StarCraft 1.15.1
| Filename | StarCraft_v1151_Mac.sit |
|---|---|
| Size | 12,160.8 KB (12452622 bytes) |
| Year | 1999 |
| Downloads | 8 |
Blizzard's 1998 real-time strategy benchmark pits three asymmetric races — adaptable human Terrans, swarming insectoid Zerg, and high-tech Protoss — across the 26th-century Koprulu Sector. Patch 1.15.1 is the late Mac OS X build that kept the original engine in service for over a decade of Battle.net play before Remastered arrived in 2017.
Setting and story
The campaign spans three linked story arcs: a Terran rebellion led by Marshal Jim Raynor against the corrupt Confederacy, the rise of Sarah Kerrigan as the Zerg's Queen of Blades, and the Protoss schism between Aiur's High Templar and the exiled Dark Templar. Brood War (1998), bundled with most later releases, picks up where the original ends with the United Earth Directorate invasion.
Gameplay
Each race plays distinctly: Terrans build modular bases and lift off structures to relocate, Zerg morph buildings and units from a single larva pool with creep-spreading constraints, and Protoss warp powerful but expensive units onto pylon-powered terrain. Resource gathering hinges on minerals and Vespene gas; each side has its own tech tree, special-ability casters, and signature units (siege tanks, hydralisks, dragoons). The 30-mission single-player campaign trades sides between acts; Battle.net multiplayer supported up to eight players.

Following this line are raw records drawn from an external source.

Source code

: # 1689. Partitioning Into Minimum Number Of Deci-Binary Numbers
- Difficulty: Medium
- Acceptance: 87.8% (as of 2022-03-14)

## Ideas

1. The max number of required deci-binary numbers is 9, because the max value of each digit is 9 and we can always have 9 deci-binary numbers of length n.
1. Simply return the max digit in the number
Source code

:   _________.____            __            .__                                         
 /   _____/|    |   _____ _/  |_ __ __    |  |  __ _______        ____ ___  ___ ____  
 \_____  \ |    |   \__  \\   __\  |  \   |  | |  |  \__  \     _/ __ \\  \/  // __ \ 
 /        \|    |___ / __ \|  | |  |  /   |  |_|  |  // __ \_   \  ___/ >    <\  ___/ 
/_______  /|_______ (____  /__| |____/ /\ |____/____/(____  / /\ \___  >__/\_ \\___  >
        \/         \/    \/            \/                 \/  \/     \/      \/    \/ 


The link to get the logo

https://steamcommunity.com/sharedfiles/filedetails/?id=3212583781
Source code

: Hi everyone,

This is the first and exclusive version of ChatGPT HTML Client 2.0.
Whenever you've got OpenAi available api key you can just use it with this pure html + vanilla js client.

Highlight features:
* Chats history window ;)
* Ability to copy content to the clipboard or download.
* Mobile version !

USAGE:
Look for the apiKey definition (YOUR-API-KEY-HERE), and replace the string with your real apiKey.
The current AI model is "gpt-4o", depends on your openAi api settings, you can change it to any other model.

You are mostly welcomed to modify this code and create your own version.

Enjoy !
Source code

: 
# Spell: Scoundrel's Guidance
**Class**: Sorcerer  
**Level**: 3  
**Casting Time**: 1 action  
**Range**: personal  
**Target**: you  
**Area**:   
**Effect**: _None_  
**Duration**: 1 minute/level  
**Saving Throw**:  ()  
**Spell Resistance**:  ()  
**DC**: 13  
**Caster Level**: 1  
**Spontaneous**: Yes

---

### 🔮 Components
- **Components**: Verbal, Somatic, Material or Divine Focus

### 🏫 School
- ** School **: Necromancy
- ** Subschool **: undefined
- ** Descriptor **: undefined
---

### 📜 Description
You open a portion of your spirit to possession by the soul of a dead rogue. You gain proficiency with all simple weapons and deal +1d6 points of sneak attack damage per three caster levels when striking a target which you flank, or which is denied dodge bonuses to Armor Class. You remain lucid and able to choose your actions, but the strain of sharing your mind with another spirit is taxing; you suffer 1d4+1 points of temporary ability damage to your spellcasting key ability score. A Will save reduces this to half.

Engine and technical changes
The engine evolved from Warcraft II's sprite renderer, with new isometric-ish projection, cliff levels, and per-pixel fog of war. Patch 1.15.1 brought Universal binary support and refinements for Mac OS X 10.4/10.5 alongside anti-cheat updates for Battle.net. The Mac edition launched in March 1999, a year after the Windows release, and shipped on the same disc as later versions through Blizzard's universal CD strategy.
Development and release
Announced at E3 1996 as "Warcraft in space," the game's first reveal drew a famously cool reception that pushed Blizzard to overhaul the engine and art under designers Chris Metzen and James Phinney. The result shipped March 31, 1998, with three fully distinct races — at the time, an unprecedented commitment in RTS design. Brood War followed seven months later in November 1998; subsequent patches into the 1.16.x series kept the multiplayer base alive into the 2010s.
Reception and legacy
Over 11 million copies sold including Brood War, making it the best-selling PC strategy game of its era. It won numerous Game of the Year awards and became the foundational title of South Korean esports — KeSPA-sanctioned televised leagues, professional teams, and arena tournaments ran for nearly two decades. Its three-faction design influenced almost every asymmetric strategy game that followed, from Dawn of War to StarCraft II.